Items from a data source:
☆ ☆ ☆ ☆

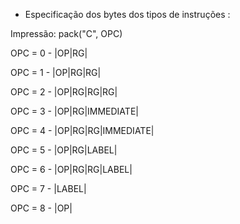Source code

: - Especificação dos bytes dos tipos de instruções :

Impressão: pack("C", OPC)


OPC = 0 - |OP|RG|

OPC = 1 - |OP|RG|RG|

OPC = 2 - |OP|RG|RG|RG|

OPC = 3 - |OP|RG|IMMEDIATE|

OPC = 4 - |OP|RG|RG|IMMEDIATE|

OPC = 5 - |OP|RG|LABEL|

OPC = 6 - |OP|RG|RG|LABEL|

OPC = 7 - |LABEL|

OPC = 8 - |OP|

☆ ☆ ☆ ☆

Work task: Using the entries above, copy exactly the lines from the one containing "OPC = 5 - |OP|RG|LABEL|" through the last, both included.

Answer for this exercise:
OPC = 5 - |OP|RG|LABEL|

OPC = 6 - |OP|RG|RG|LABEL|

OPC = 7 - |LABEL|

OPC = 8 - |OP|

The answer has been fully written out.